Several last versions of SSDT ignore names of system-named constraints, and AFAIK it's not configurable. Suppose your database project has a table definition that looks like this:
CREATE TABLE [dbo].[Lookups] (
[Id] INT IDENTITY (1, 1) NOT NULL,
[LookupType] VARCHAR (50) NOT NULL,
[Value] [sysname] NOT NULL,
[IsActive] BIT DEFAULT ((1)) NOT NULL,
PRIMARY KEY CLUSTERED ([Id] ASC),
CONSTRAINT [UQ_Lookups_NK] UNIQUE NONCLUSTERED ([LookupType] ASC, [Value] ASC)
);
As you can see, this table has 2 unnamed constraints (PK and a default on the IsActive
column), and a unique key with its name specified explicitly.
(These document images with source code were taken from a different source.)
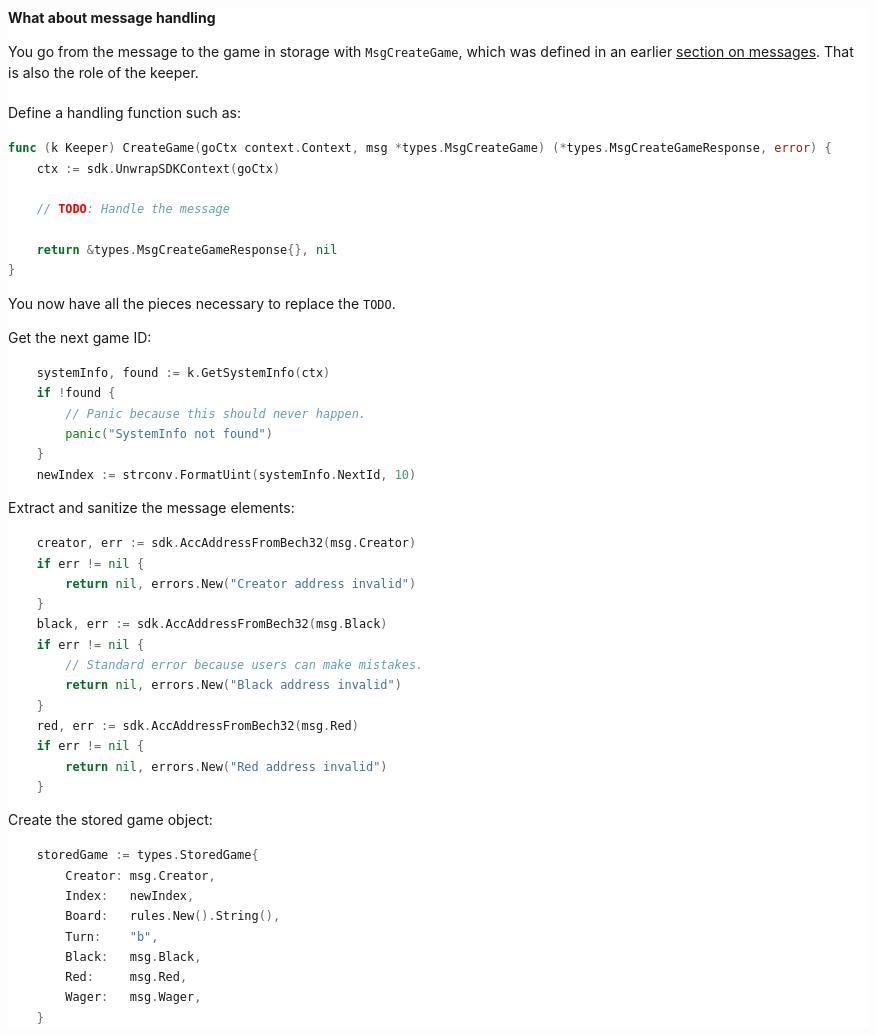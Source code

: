 **What about message handling**

You go from the message to the game in storage with `MsgCreateGame`, which was defined in an earlier [section on messages](./messages.md). That is also the role of the keeper.
<br/><br/>
Define a handling function such as:

```go
func (k Keeper) CreateGame(goCtx context.Context, msg *types.MsgCreateGame) (*types.MsgCreateGameResponse, error) {
    ctx := sdk.UnwrapSDKContext(goCtx)

    // TODO: Handle the message

    return &types.MsgCreateGameResponse{}, nil
}
```

You now have all the pieces necessary to replace the `TODO`.

Get the next game ID:

```go
    systemInfo, found := k.GetSystemInfo(ctx)
    if !found {
        // Panic because this should never happen.
        panic("SystemInfo not found")
    }
    newIndex := strconv.FormatUint(systemInfo.NextId, 10)
```

Extract and sanitize the message elements:

```go
    creator, err := sdk.AccAddressFromBech32(msg.Creator)
    if err != nil {
        return nil, errors.New("Creator address invalid")
    }
    black, err := sdk.AccAddressFromBech32(msg.Black)
    if err != nil {
        // Standard error because users can make mistakes.
        return nil, errors.New("Black address invalid")
    }
    red, err := sdk.AccAddressFromBech32(msg.Red)
    if err != nil {
        return nil, errors.New("Red address invalid")
    }
```

Create the stored game object:

```go
    storedGame := types.StoredGame{
        Creator: msg.Creator,
        Index:   newIndex,
        Board:   rules.New().String(),
        Turn:    "b",
        Black:   msg.Black,
        Red:     msg.Red,
        Wager:   msg.Wager,
    }
```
Now, if you look into metadata, for keys it would be
select c.name, c.type_desc, c.is_system_named
from sys.key_constraints c
where c.parent_object_id = object_id('dbo.Lookups');
they all have names of course, but some will be automatically named by SQL Server during table / constraint creation, such as:
name type_desc is_system_named
-------------------------------- ----------------------- ---------------
PK__Lookups__3214EC076C07A41D PRIMARY_KEY_CONSTRAINT 1
UQ_Lookups_NK UNIQUE_CONSTRAINT 0
-- This row actually comes from sys.default_constraints
DF__Lookups__IsActiv__24927208 DEFAULT_CONSTRAINT 1
Note the is_system_named
column, it tells SSDT which constraints' names should be ignored by Schema Compare. If you set explicit names for either PK or the default, these differences will be highlighted during comparison. If, however, a constraint is unnamed in the project and has is_system_named = 1
in the database, its auto-generated name will be ignored.